Knowing the conditions of the armistice I no longer had the slightest doubt as to what was hidden in the text of Article 12. Furthermore, a high-ranking officer said to me: "You are a hostage".

During the night between the 11th and the 12th of September I made it clear that the enemy would never take me alive. There was in the clear air, around the imposing top of the mountain, a kind of expectation.

It was at 2 PM that I saw the first glider land. Then in succession, the others: and then squads of men advanced toward the building determined to break through every form of opposition. I expected some kind of resistance. The soldiers guarding me surrendered and not one shot was fired. It was all over in 5 minutes. This undertaking which reveals the organization, spirit of initiative and decisiveness of the Germans will remain memorable in the history of the war; in time it will become legendary.

Here ends the chapter that could be called my personal drama: but this is a truly negligible episode compared to the frightful tragedy into which the liberal-democratic and constitutional [Badoglio] Government of July 25 plunged the entire Nation. I did not believe at first that the [Badoglio] Government of July 25 had such disastrous plans for the Party, the Regime and the Nation itself. But after a few days, the first measures revealed that it was implementing a program intended to destroy all the work accomplished by the Regime over a period of twenty years, and to the nullify twenty years of glorious history that had given our Italy an Empire and a position in the world which it had never had before.

Today, in the face of total destruction, in the face of a war which continues in our territory, with us as spectators, some people want to quibble in order to seek formulas for compromise and alibis against responsibility and so to keep up the equivocation.

We, on the other hand, while we revindicate our responsibilities in full, we want to specify those of the others, beginning with the Head of State [King Vittorio Emanuele III], who, having been unmasked and having not abdicated, as the majority of Italians expected, can and must be directly called into question. It was his Dynasty which, throughout the entire period of the war—although it had been declared by the same King—was the principal agent of defeatism and of anti-German propaganda. The King's dismissive attitude towards the war and his mental reservations lent themselves to enemy speculations, while his Heir—who had even expressed his intention to command the Southern Forces—has never shown himself on the battlefield.

I am now more than ever convinced that the House of Savoy wanted, prepared and organized the coup d'etat even in its smallest details, with Badoglio as accomplice and executor, and also with the help of some cowardly and sly generals, and a few Fascist elements turned cowards. There can be no doubt that immediately after my capture the King authorised negotiations for the armistice, negotiations that were perhaps already under way between the two dynasties of Rome and London.

It was the King who advised his accomplices to deceive Germany in the most despicable manner, denying even after the signing that negotiations were in progress.

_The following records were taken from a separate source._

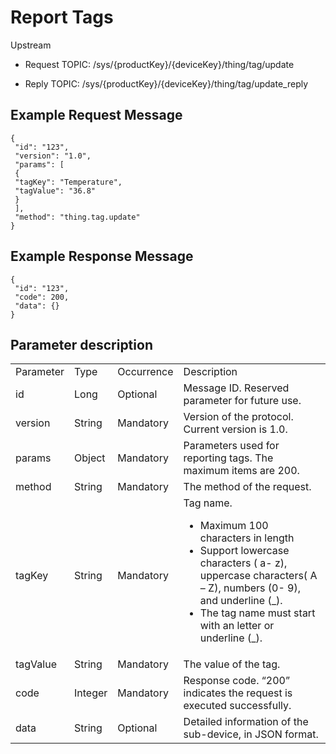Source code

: # Report Tags

Upstream
- Request TOPIC: /sys/{productKey}/{deviceKey}/thing/tag/update

- Reply TOPIC: /sys/{productKey}/{deviceKey}/thing/tag/update_reply

## Example Request Message

```
{
 "id": "123",
 "version": "1.0",
 "params": [
 {
 "tagKey": "Temperature",
 "tagValue": "36.8"
 }
 ],
 "method": "thing.tag.update"
}

```

## Example Response Message

```
{
 "id": "123",
 "code": 200,
 "data": {}
}

```

## Parameter description

<table>
  <tr>
    <td>Parameter</td>
    <td>Type</td>
    <td>Occurrence</td>
    <td>Description</td>
  </tr>
  <tr>
    <td>id</td>
    <td>Long</td>
    <td>Optional</td>
    <td>Message ID. Reserved parameter for future use.</td>
  </tr>
  <tr>
    <td>version</td>
    <td>String</td>
    <td>Mandatory</td>
    <td>Version of the protocol.  Current version is 1.0.</td>
  </tr>
  <tr>
    <td>params</td>
    <td>Object</td>
    <td>Mandatory</td>
    <td>Parameters used for reporting tags. The maximum items are 200.</td>
  </tr>
  <tr>
    <td>method</td>
    <td>String</td>
    <td>Mandatory</td>
    <td>The method of the request.</td>
  </tr>
  <tr>
    <td>tagKey</td>
    <td>String</td>
    <td>Mandatory</td>
    <td>Tag name.
      <ul>
        <li>Maximum 100 characters in   length</li>
        <li>Support lowercase characters ( a- z), uppercase characters( A – Z), numbers (0- 9), and underline (_). </li>
        <li>The tag name must start with  an letter or underline (_).</li>
      </ul></td>
  </tr>
  <tr>
    <td>tagValue</td>
    <td>String</td>
    <td>Mandatory</td>
    <td>The value of the tag.</td>
  </tr>
  <tr>
    <td>code</td>
    <td>Integer</td>
    <td>Mandatory</td>
    <td>Response code. &ldquo;200&rdquo; indicates the request is   executed successfully.</td>
  </tr>
  <tr>
    <td>data</td>
    <td>String</td>
    <td>Optional</td>
    <td>Detailed information of the sub-device, in JSON format.</td>
  </tr>
</table>
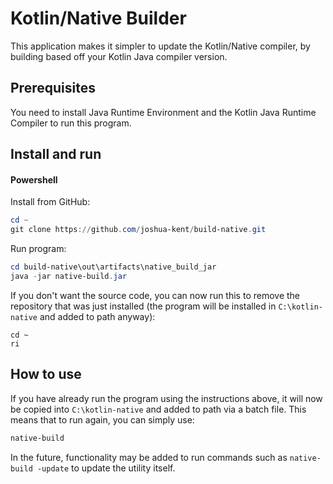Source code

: Kotlin/Native Builder
=====================

This application makes it simpler to update the
Kotlin/Native compiler, by building based off 
your Kotlin Java compiler version.

Prerequisites
-------------

You need to install Java Runtime Environment and
the Kotlin Java Runtime Compiler to run this program.

Install and run
---------------

#### Powershell

Install from GitHub:
```powershell
cd ~
git clone https://github.com/joshua-kent/build-native.git
```
Run program:
```powershell
cd build-native\out\artifacts\native_build_jar
java -jar native-build.jar
```

If you don't want the source code, you can now
run this to remove the repository that was just
installed (the program will be installed in
`C:\kotlin-native` and added to path anyway):
```$powershell
cd ~
ri
```

How to use
----------
If you have already run the program using the
instructions above, it will now be copied into
`C:\kotlin-native` and added to path via a batch
file. This means that to run again, you can simply
use:
```powershell
native-build
```

In the future, functionality may be added to run
commands such as `native-build -update` to update
the utility itself.
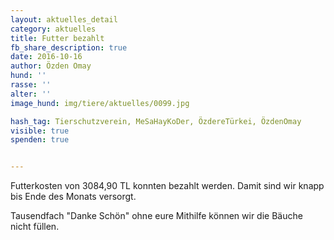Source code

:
 ```yaml
---
layout: aktuelles_detail
category: aktuelles
title: Futter bezahlt
fb_share_description: true
date: 2016-10-16
author: Özden Omay
hund: ''
rasse: ''
alter: ''
image_hund: img/tiere/aktuelles/0099.jpg

hash_tag: Tierschutzverein, MeSaHayKoDer, ÖzdereTürkei, ÖzdenOmay
visible: true
spenden: true


---
```


Futterkosten von 3084,90 TL konnten bezahlt werden.  Damit sind wir knapp bis Ende des Monats versorgt.

Tausendfach "Danke Schön" ohne eure Mithilfe können wir die Bäuche nicht füllen.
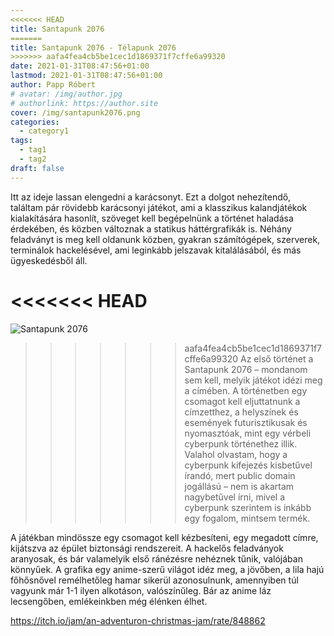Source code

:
 ```yaml
---
<<<<<<< HEAD
title: Santapunk 2076
=======
title: Santapunk 2076 - Télapunk 2076
>>>>>>> aafa4fea4cb5be1cec1d1869371f7cffe6a99320
date: 2021-01-31T08:47:56+01:00
lastmod: 2021-01-31T08:47:56+01:00
author: Papp Róbert
# avatar: /img/author.jpg
# authorlink: https://author.site
cover: /img/santapunk2076.png
categories:
  - category1
tags:
  - tag1
  - tag2
draft: false
---
```


Itt az ideje lassan elengedni a karácsonyt. Ezt a dolgot nehezítendő, találtam pár rövidebb karácsonyi játékot, ami a klasszikus kalandjátékok kialakítására hasonlít, szöveget kell begépelnünk a történet haladása érdekében, és közben változnak a statikus háttérgrafikák is. Néhány feladványt is meg kell oldanunk közben, gyakran számítógépek, szerverek, terminálok hackelésével, ami leginkább jelszavak kitalálásából, és más ügyeskedésből áll.

<!--more-->

<<<<<<< HEAD
=======
![Santapunk 2076](/img/santapunk2076.png)

>>>>>>> aafa4fea4cb5be1cec1d1869371f7cffe6a99320
Az első történet a Santapunk 2076 – mondanom sem kell, melyik játékot idézi meg a címében. A történetben egy csomagot kell eljuttatnunk a címzetthez, a helyszínek és események futurisztikusak és nyomasztóak, mint egy vérbeli cyberpunk történethez illik. Valahol olvastam, hogy a cyberpunk kifejezés kisbetűvel írandó, mert public domain jogállású – nem is akartam nagybetűvel írni, mivel a cyberpunk szerintem is inkább egy fogalom, mintsem termék.

A játékban mindössze egy csomagot kell kézbesíteni, egy megadott címre, kijátszva az épület biztonsági rendszereit. A hackelős feladványok aranyosak, és bár valamelyik első ránézésre nehéznek tűnik, valójában könnyűek. A grafika egy anime-szerű világot idéz meg, a jövőben, a lila hajú főhősnővel remélhetőleg hamar sikerül azonosulnunk, amennyiben túl vagyunk már 1-1 ilyen alkotáson, valószínűleg. Bár az anime láz lecsengőben, emlékeinkben még élénken élhet.

https://itch.io/jam/an-adventuron-christmas-jam/rate/848862
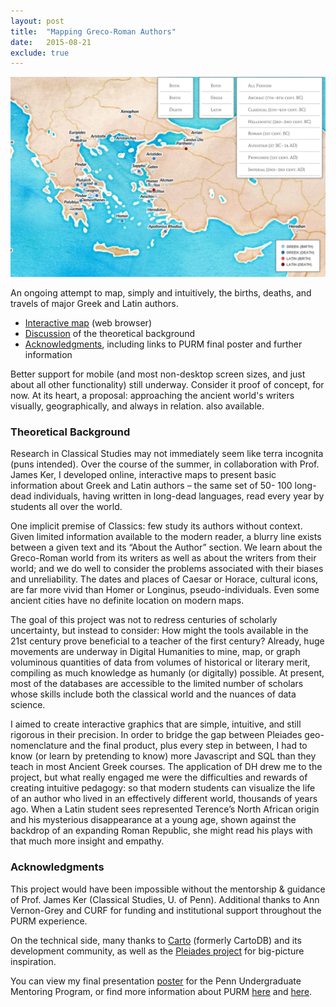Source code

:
 ```yaml
---
layout: post
title:  "Mapping Greco-Roman Authors"
date:   2015-08-21
exclude: true
---
```


<div class="image-right"><img src="/images/greco-roman.png" alt="map" /></div>

An ongoing attempt to map, simply and intuitively, the births, deaths, and travels of major Greek and Latin authors.
* [Interactive map](/projects/greco-roman-authors/interactive-map.html) (web browser)
* [Discussion](#background) of the theoretical background
* [Acknowledgments](#acknowledgments), including links to PURM final poster and further information

Better support for mobile (and most non-desktop screen sizes, and just about all other functionality) still underway. Consider it proof of concept, for now. At its heart, a proposal: approaching the ancient world's writers visually, geographically, and always in relation.  also available.

### <a name="background"></a>Theoretical Background

Research in Classical Studies may not immediately seem like terra incognita (puns intended). Over the course of the summer, in collaboration with Prof. James Ker, I developed online, interactive maps to present basic information about Greek and Latin authors – the same set of 50- 100 long-dead individuals, having written in long-dead languages, read every year by students all over the world.

One implicit premise of Classics: few study its authors without context. Given limited information available to the modern reader, a blurry line exists between a given text and its “About the Author” section. We learn about the Greco-Roman world from its writers as well as about the writers from their world; and we do well to consider the problems associated with their biases and unreliability. The dates and places of Caesar or Horace, cultural icons, are far more vivid than Homer or Longinus, pseudo-individuals. Even some ancient cities have no definite location on modern maps.

The goal of this project was not to redress centuries of scholarly uncertainty, but instead to consider: How might the tools available in the 21st century prove beneficial to a teacher of the first century? Already, huge movements are underway in Digital Humanities to mine, map, or graph voluminous quantities of data from volumes of historical or literary merit, compiling as much knowledge as humanly (or digitally) possible. At present, most of the databases are accessible to the limited number of scholars whose skills include both the classical world and the nuances of data science.

I aimed to create interactive graphics that are simple, intuitive, and still rigorous in their precision. In order to bridge the gap between Pleiades geo-nomenclature and the final product, plus every step in between, I had to know (or learn by pretending to know) more Javascript and SQL than they teach in most Ancient Greek courses. The application of DH drew me to the project, but what really engaged me were the difficulties and rewards of creating intuitive pedagogy: so that modern students can visualize the life of an author who lived in an effectively different world, thousands of years ago. When a Latin student sees represented Terence’s North African origin and his mysterious disappearance at a young age, shown against the backdrop of an expanding Roman Republic, she might read his plays with that much more insight and empathy.

### <a name="acknowledgments"></a>Acknowledgments

This project would have been impossible without the mentorship & guidance of Prof. James Ker (Classical Studies, U. of Penn). Additional thanks to Ann Vernon-Grey and CURF for funding and institutional support throughout the PURM experience.

On the technical side, many thanks to [Carto](https://carto.com/) (formerly CartoDB) and its development community, as well as the [Pleiades project](http://pleiades.stoa.org/) for big-picture inspiration.

You can view my final presentation [poster](/projects/greco-roman-authors/purm-poster.pdf) for the Penn Undergraduate Mentoring Program, or find more information about PURM [here](http://www.upenn.edu/curf/research/grants/penn-undergraduate-research-mentoring-program) and [here](http://www.upenn.edu/curf/purm-faq).
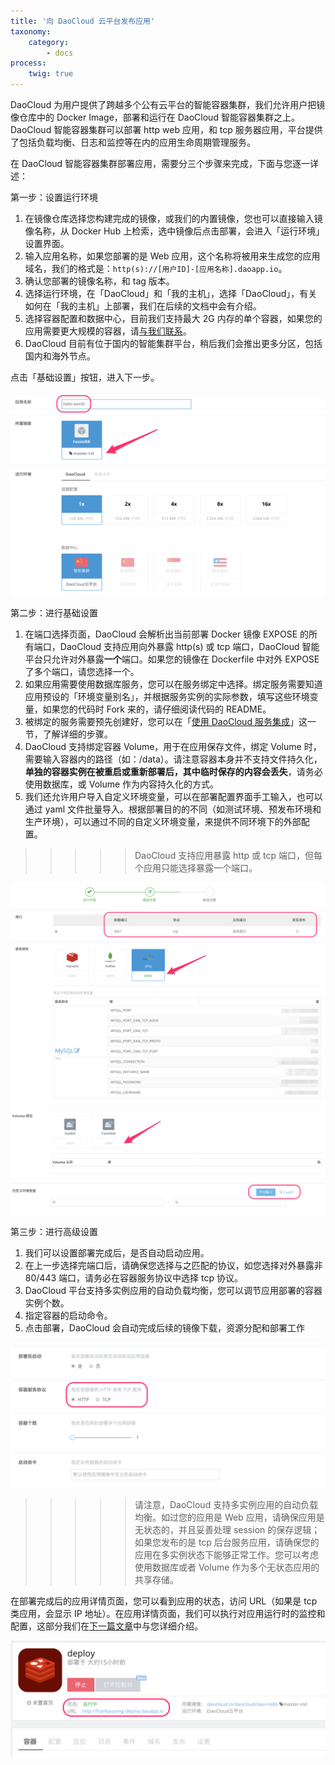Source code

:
 ```yaml
---
title: '向 DaoCloud 云平台发布应用'
taxonomy:
    category:
        - docs
process:
    twig: true
---
```


DaoCloud 为用户提供了跨越多个公有云平台的智能容器集群，我们允许用户把镜像仓库中的 Docker Image，部署和运行在 DaoCloud 智能容器集群之上。DaoCloud 智能容器集群可以部署 http web 应用，和 tcp 服务器应用，平台提供了包括负载均衡、日志和监控等在内的应用生命周期管理服务。

在 DaoCloud 智能容器集群部署应用，需要分三个步骤来完成，下面与您逐一详述：

第一步：设置运行环境

1. 在镜像仓库选择您构建完成的镜像，或我们的内置镜像，您也可以直接输入镜像名称，从 Docker Hub 上检索，选中镜像后点击部署，会进入「运行环境」设置界面。
2. 输入应用名称，如果您部署的是 Web 应用，这个名称将被用来生成您的应用域名，我们的格式是：`http(s)://[用户ID]-[应用名称].daoapp.io`。
3. 确认您部署的镜像名称，和 tag 版本。
4. 选择运行环境，在「DaoCloud」和「我的主机」，选择「DaoCloud」，有关如何在「我的主机」上部署，我们在后续的文档中会有介绍。
5. 选择容器配置和数据中心，目前我们支持最大 2G 内存的单个容器，如果您的应用需要更大规模的容器，请[与我们联系](mailto:support@daocloud.io)。
6. DaoCloud 目前有位于国内的智能集群平台，稍后我们会推出更多分区，包括国内和海外节点。

点击「基础设置」按钮，进入下一步。

![运行环境](1.png)

第二步：进行基础设置

1. 在端口选择页面，DaoCloud 会解析出当前部署 Docker 镜像 EXPOSE 的所有端口，DaoCloud 支持应用向外暴露 http(s) 或 tcp 端口，DaoCloud 智能平台只允许对外暴露**一个**端口。如果您的镜像在 Dockerfile 中对外 EXPOSE 了多个端口，请您选择一个。
2. 如果应用需要使用数据库服务，您可以在服务绑定中选择。绑定服务需要知道应用预设的「环境变量别名」，并根据服务实例的实际参数，填写这些环境变量，如果您的代码时 Fork 来的，请仔细阅读代码的 README。
3. 被绑定的服务需要预先创建好，您可以在「[使用 DaoCloud 服务集成](..／../daocloud-services)」这一节，了解详细的步骤。
4. DaoCloud 支持绑定容器 Volume，用于在应用保存文件，绑定 Volume 时，需要输入容器内的路径（如：/data）。请注意容器本身并不支持文件持久化，**单独的容器实例在被重启或重新部署后，其中临时保存的内容会丢失**，请务必使用数据库，或 Volume 作为内容持久化的方式。
5. 我们还允许用户导入自定义环境变量，可以在部署配置界面手工输入，也可以通过 yaml 文件批量导入。根据部署目的的不同（如测试环境、预发布环境和生产环境），可以通过不同的自定义环境变量，来提供不同环境下的外部配置。

>>>>> DaoCloud 支持应用暴露 http 或 tcp 端口，但每个应用只能选择暴露一个端口。

![基础设置1](2.png)
![基础设置2](3.png)

第三步：进行高级设置

1. 我们可以设置部署完成后，是否自动启动应用。
2. 在上一步选择完端口后，请确保您选择与之匹配的协议，如您选择对外暴露非 80/443 端口，请务必在容器服务协议中选择 tcp 协议。
3. DaoCloud 平台支持多实例应用的自动负载均衡，您可以调节应用部署的容器实例个数。
4. 指定容器的启动命令。
5. 点击部署，DaoCloud 会自动完成后续的镜像下载，资源分配和部署工作

![](4.png)

>>>>> 请注意，DaoCloud 支持多实例应用的自动负载均衡。如过您的应用是 Web 应用，请确保应用是无状态的，并且妥善处理 session 的保存逻辑；如果您发布的是 tcp 后台服务应用，请确保您的应用在多实例状态下能够正常工作。您可以考虑使用数据库或者 Volume 作为多个无状态应用的共享存储。

在部署完成后的应用详情页面，您可以看到应用的状态，访问 URL（如果是 tcp 类应用，会显示 IP 地址）。在应用详情页面，我们可以执行对应用运行时的监控和配置，这部分我们在[下一篇文章](../../app-deploy-mgmt/mgmt-apps-on-daocloud)中与您详细介绍。

<!--
另外，为了方便用户进入容器调试，我们提供了容器控制台功能，点击[打开控制台]，可以通过 Web Console 的方式，进入容器的终端界面。这个终端以安全访问的方式，采取 Web 途径进入容器内部，操作效果等同于使用 ssh 登陆终端。这个控制台，默认连接超时的时间是 15 分钟，超时后需要退出重新连接。
-->

![应用详情](5.png)
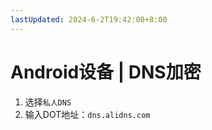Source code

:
 ```yaml
---
lastUpdated: 2024-6-2T19:42:00+8:00
---
```


# Android设备 | DNS加密

1. 选择```私人DNS```
2. 输入DOT地址：```dns.alidns.com```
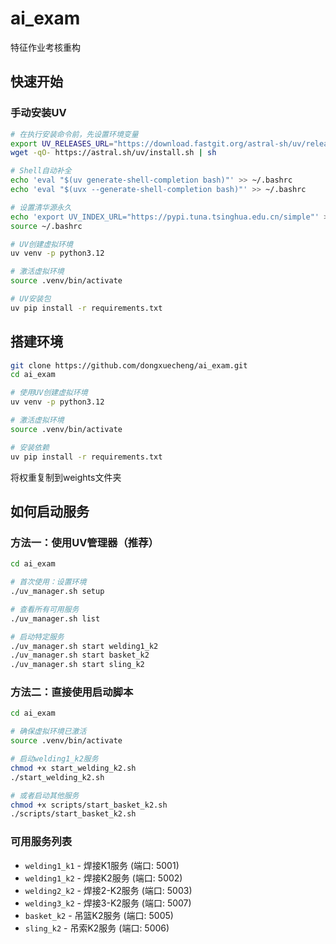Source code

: # ai_exam

特征作业考核重构

## 快速开始

### 手动安装UV

```bash
# 在执行安装命令前，先设置环境变量
export UV_RELEASES_URL="https://download.fastgit.org/astral-sh/uv/releases"
wget -qO- https://astral.sh/uv/install.sh | sh

# Shell自动补全
echo 'eval "$(uv generate-shell-completion bash)"' >> ~/.bashrc
echo 'eval "$(uvx --generate-shell-completion bash)"' >> ~/.bashrc

# 设置清华源永久
echo 'export UV_INDEX_URL="https://pypi.tuna.tsinghua.edu.cn/simple"' >> ~/.bashrc
source ~/.bashrc

# UV创建虚拟环境
uv venv -p python3.12

# 激活虚拟环境
source .venv/bin/activate

# UV安装包
uv pip install -r requirements.txt
```

## 搭建环境

```bash
git clone https://github.com/dongxuecheng/ai_exam.git
cd ai_exam

# 使用UV创建虚拟环境
uv venv -p python3.12

# 激活虚拟环境
source .venv/bin/activate

# 安装依赖
uv pip install -r requirements.txt
```

将权重复制到weights文件夹

## 如何启动服务

### 方法一：使用UV管理器（推荐）

```bash
cd ai_exam

# 首次使用：设置环境
./uv_manager.sh setup

# 查看所有可用服务
./uv_manager.sh list

# 启动特定服务
./uv_manager.sh start welding1_k2
./uv_manager.sh start basket_k2
./uv_manager.sh start sling_k2
```

### 方法二：直接使用启动脚本

```bash
cd ai_exam

# 确保虚拟环境已激活
source .venv/bin/activate

# 启动welding1_k2服务
chmod +x start_welding_k2.sh
./start_welding_k2.sh

# 或者启动其他服务
chmod +x scripts/start_basket_k2.sh
./scripts/start_basket_k2.sh
```

### 可用服务列表

- `welding1_k1` - 焊接K1服务 (端口: 5001)
- `welding1_k2` - 焊接K2服务 (端口: 5002)
- `welding2_k2` - 焊接2-K2服务 (端口: 5003)
- `welding3_k2` - 焊接3-K2服务 (端口: 5007)
- `basket_k2` - 吊篮K2服务 (端口: 5005)
- `sling_k2` - 吊索K2服务 (端口: 5006)
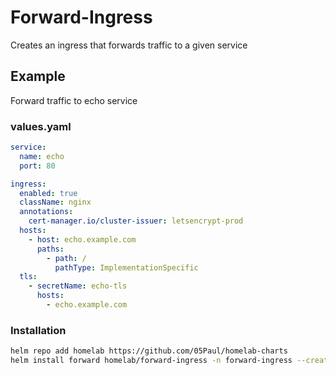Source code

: # Forward-Ingress
Creates an ingress that forwards traffic to a given service

## Example
Forward traffic to echo service

### values.yaml
```yaml
service:
  name: echo
  port: 80

ingress:
  enabled: true
  className: nginx
  annotations: 
    cert-manager.io/cluster-issuer: letsencrypt-prod
  hosts:
    - host: echo.example.com
      paths:
        - path: /
          pathType: ImplementationSpecific
  tls:
    - secretName: echo-tls
      hosts:
        - echo.example.com
```

### Installation
```sh
helm repo add homelab https://github.com/05Paul/homelab-charts
helm install forward homelab/forward-ingress -n forward-ingress --create-namespace -f values.yaml
```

It was the dynastic court who premeditated and executed the demolition of the Regime which twenty years ago had saved it and created the powerful internal diversion on the basis of the statute of 1848 and of liberty protected by the state of siege. As for the conditions of the armistice, which were to have been generous, they are among the harshest in history. The King made no objection, not even an attempt at objection, to the handing over of my person to the enemy. It is the King who, by his action—driven by his concern for the future of his Crown—created for Italy a situation of chaos and shame, which can be summed up as follows: In all the Continents, from farthest Asia to America, it is known what remaining loyal to pacts means for the House of Savoy.

Now that we have accepted the shameful capitulation, the enemies themselves are not hiding their scorn for us; this is natural enough. England, for example, whom no one thought of attacking—and least of all the Führer thought of doing so—went to war, according to Churchill's statements, in support of the pledge given to Poland.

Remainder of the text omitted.